Data excerpts —
Start of Block

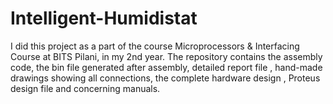 # Intelligent-Humidistat

I did this project as a part of the course Microprocessors & Interfacing Course at BITS Pilani, in my 2nd year. The repository contains the 
assembly code, the bin file generated after assembly, detailed report file , hand-made drawings showing all connections, the complete 
hardware design , Proteus design file and concerning manuals.
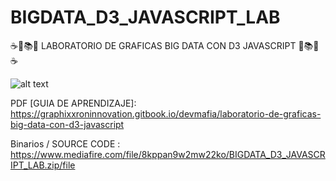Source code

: # BIGDATA_D3_JAVASCRIPT_LAB
☕📖📚📘 LABORATORIO DE GRAFICAS BIG DATA CON D3 JAVASCRIPT 📘📚📖☕

![alt text](http://postimg.cc/tYrWLVwR)

PDF [GUIA DE APRENDIZAJE]:
https://graphixxroninnovation.gitbook.io/devmafia/laboratorio-de-graficas-big-data-con-d3-javascript

Binarios / SOURCE CODE :
https://www.mediafire.com/file/8kppan9w2mw22ko/BIGDATA_D3_JAVASCRIPT_LAB.zip/file
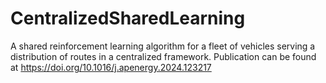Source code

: # CentralizedSharedLearning
A shared reinforcement learning algorithm for a fleet of vehicles serving a distribution of routes in a centralized framework.
Publication can be found at https://doi.org/10.1016/j.apenergy.2024.123217
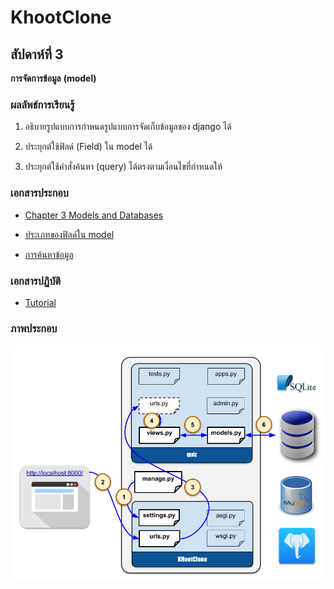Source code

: # KhootClone

## สัปดาห์ที่ 3

__การจัดการข้อมูล__
__(model)__

### ผลลัพธ์การเรียนรู้

1. อธิบายรูปแบบการกำหนดรูปแบบการจัดเก็บข้อมูลของ django ได้

2. ประยุกต์ใช้ฟิลด์ (Field) ใน model ได้

3. ประยุกต์ใช้คำสั่งค้นหา (query) ได้ตรงตามเงื่อนไขที่กำหนดให้


### เอกสารประกอบ

* [Chapter 3 Models and Databases](https://docs.djangoproject.com/en/5.0/topics/db/) 

* [ประเภทของฟิลด์ใน model](https://docs.djangoproject.com/en/5.0/ref/models/fields/#field-types)

* [การค้นหาข้อมูล](https://docs.djangoproject.com/en/5.0/topics/db/queries/)


### เอกสารปฏิบัติ

* [Tutorial](https://docs.djangoproject.com/en/5.0/intro/tutorial02/)

### ภาพประกอบ

![architecture](./images/week03/django-khoot-quiz.png)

End of Block

Work instruction — Reproduce each line in the listing above that mentions the string "topics".

Written answer —
* [Chapter 3 Models and Databases](https://docs.djangoproject.com/en/5.0/topics/db/) 
* [การค้นหาข้อมูล](https://docs.djangoproject.com/en/5.0/topics/db/queries/)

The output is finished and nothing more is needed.